__Task to carry out__
If a line in the data below holds the word "logs", include it in the count. Give only the final number.
-=-=-
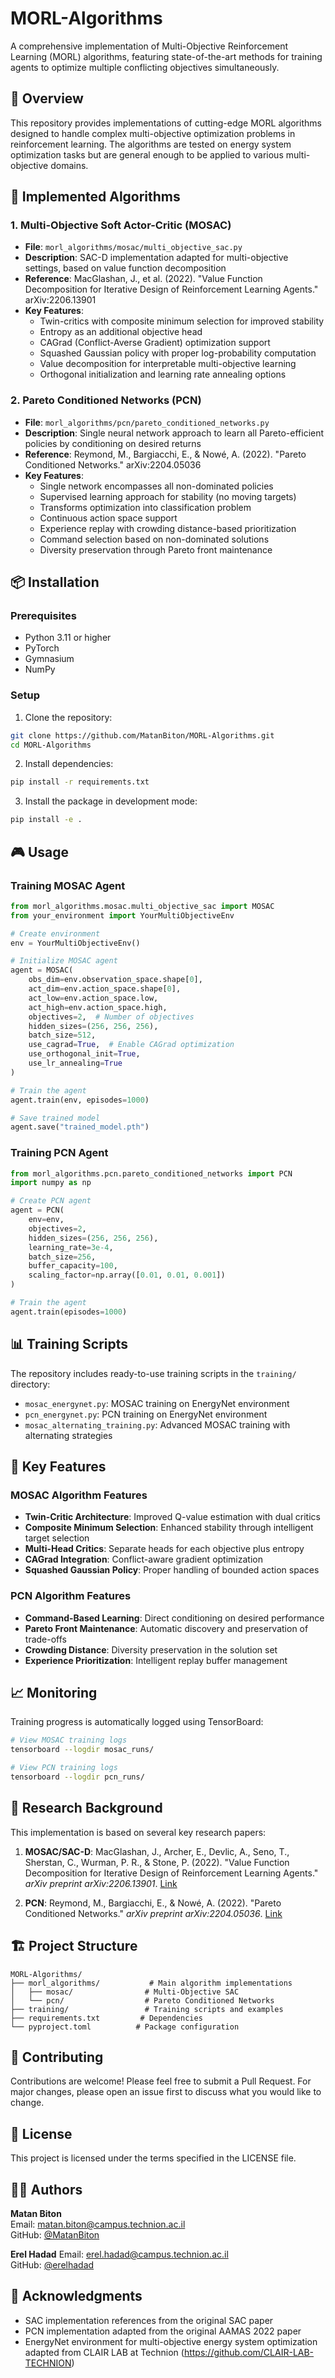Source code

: # MORL-Algorithms

A comprehensive implementation of Multi-Objective Reinforcement Learning (MORL) algorithms, featuring state-of-the-art methods for training agents to optimize multiple conflicting objectives simultaneously.

## 🎯 Overview

This repository provides implementations of cutting-edge MORL algorithms designed to handle complex multi-objective optimization problems in reinforcement learning. The algorithms are tested on energy system optimization tasks but are general enough to be applied to various multi-objective domains.

## 🚀 Implemented Algorithms

### 1. Multi-Objective Soft Actor-Critic (MOSAC)
- **File**: `morl_algorithms/mosac/multi_objective_sac.py`
- **Description**: SAC-D implementation adapted for multi-objective settings, based on value function decomposition
- **Reference**: MacGlashan, J., et al. (2022). "Value Function Decomposition for Iterative Design of Reinforcement Learning Agents." arXiv:2206.13901
- **Key Features**:
  - Twin-critics with composite minimum selection for improved stability
  - Entropy as an additional objective head
  - CAGrad (Conflict-Averse Gradient) optimization support
  - Squashed Gaussian policy with proper log-probability computation
  - Value decomposition for interpretable multi-objective learning
  - Orthogonal initialization and learning rate annealing options

### 2. Pareto Conditioned Networks (PCN)
- **File**: `morl_algorithms/pcn/pareto_conditioned_networks.py`
- **Description**: Single neural network approach to learn all Pareto-efficient policies by conditioning on desired returns
- **Reference**: Reymond, M., Bargiacchi, E., & Nowé, A. (2022). "Pareto Conditioned Networks." arXiv:2204.05036
- **Key Features**:
  - Single network encompasses all non-dominated policies
  - Supervised learning approach for stability (no moving targets)
  - Transforms optimization into classification problem
  - Continuous action space support
  - Experience replay with crowding distance-based prioritization
  - Command selection based on non-dominated solutions
  - Diversity preservation through Pareto front maintenance

## 📦 Installation

### Prerequisites
- Python 3.11 or higher
- PyTorch
- Gymnasium
- NumPy

### Setup

1. Clone the repository:
```bash
git clone https://github.com/MatanBiton/MORL-Algorithms.git
cd MORL-Algorithms
```

2. Install dependencies:
```bash
pip install -r requirements.txt
```

3. Install the package in development mode:
```bash
pip install -e .
```

## 🎮 Usage

### Training MOSAC Agent

```python
from morl_algorithms.mosac.multi_objective_sac import MOSAC
from your_environment import YourMultiObjectiveEnv

# Create environment
env = YourMultiObjectiveEnv()

# Initialize MOSAC agent
agent = MOSAC(
    obs_dim=env.observation_space.shape[0],
    act_dim=env.action_space.shape[0],
    act_low=env.action_space.low,
    act_high=env.action_space.high,
    objectives=2,  # Number of objectives
    hidden_sizes=(256, 256, 256),
    batch_size=512,
    use_cagrad=True,  # Enable CAGrad optimization
    use_orthogonal_init=True,
    use_lr_annealing=True
)

# Train the agent
agent.train(env, episodes=1000)

# Save trained model
agent.save("trained_model.pth")
```

### Training PCN Agent

```python
from morl_algorithms.pcn.pareto_conditioned_networks import PCN
import numpy as np

# Create PCN agent
agent = PCN(
    env=env,
    objectives=2,
    hidden_sizes=(256, 256, 256),
    learning_rate=3e-4,
    batch_size=256,
    buffer_capacity=100,
    scaling_factor=np.array([0.01, 0.01, 0.001])
)

# Train the agent
agent.train(episodes=1000)
```

## 📊 Training Scripts

The repository includes ready-to-use training scripts in the `training/` directory:

- `mosac_energynet.py`: MOSAC training on EnergyNet environment
- `pcn_energynet.py`: PCN training on EnergyNet environment  
- `mosac_alternating_training.py`: Advanced MOSAC training with alternating strategies

## 🔧 Key Features

### MOSAC Algorithm Features
- **Twin-Critic Architecture**: Improved Q-value estimation with dual critics
- **Composite Minimum Selection**: Enhanced stability through intelligent target selection
- **Multi-Head Critics**: Separate heads for each objective plus entropy
- **CAGrad Integration**: Conflict-aware gradient optimization
- **Squashed Gaussian Policy**: Proper handling of bounded action spaces

### PCN Algorithm Features
- **Command-Based Learning**: Direct conditioning on desired performance
- **Pareto Front Maintenance**: Automatic discovery and preservation of trade-offs
- **Crowding Distance**: Diversity preservation in the solution set
- **Experience Prioritization**: Intelligent replay buffer management

## 📈 Monitoring

Training progress is automatically logged using TensorBoard:

```bash
# View MOSAC training logs
tensorboard --logdir mosac_runs/

# View PCN training logs  
tensorboard --logdir pcn_runs/
```

## 🔬 Research Background

This implementation is based on several key research papers:

1. **MOSAC/SAC-D**: MacGlashan, J., Archer, E., Devlic, A., Seno, T., Sherstan, C., Wurman, P. R., & Stone, P. (2022). "Value Function Decomposition for Iterative Design of Reinforcement Learning Agents." *arXiv preprint arXiv:2206.13901*. [Link](https://arxiv.org/abs/2206.13901)

2. **PCN**: Reymond, M., Bargiacchi, E., & Nowé, A. (2022). "Pareto Conditioned Networks." *arXiv preprint arXiv:2204.05036*. [Link](https://arxiv.org/abs/2204.05036)

## 🏗️ Project Structure

```
MORL-Algorithms/
├── morl_algorithms/           # Main algorithm implementations
│   ├── mosac/                # Multi-Objective SAC
│   └── pcn/                  # Pareto Conditioned Networks
├── training/                 # Training scripts and examples
├── requirements.txt         # Dependencies
└── pyproject.toml          # Package configuration
```

## 🤝 Contributing

Contributions are welcome! Please feel free to submit a Pull Request. For major changes, please open an issue first to discuss what you would like to change.

## 📄 License

This project is licensed under the terms specified in the LICENSE file.

## 👨‍💻 Authors

**Matan Biton**  
Email: matan.biton@campus.technion.ac.il  
GitHub: [@MatanBiton](https://github.com/MatanBiton)

**Erel Hadad**
Email: erel.hadad@campus.technion.ac.il  
GitHub: [@erelhadad](https://github.com/erelhadad)

## 🙏 Acknowledgments

- SAC implementation references from the original SAC paper
- PCN implementation adapted from the original AAMAS 2022 paper
- EnergyNet environment for multi-objective energy system optimization adapted from CLAIR LAB at Technion (https://github.com/CLAIR-LAB-TECHNION)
-=-=-
__Written answer__
2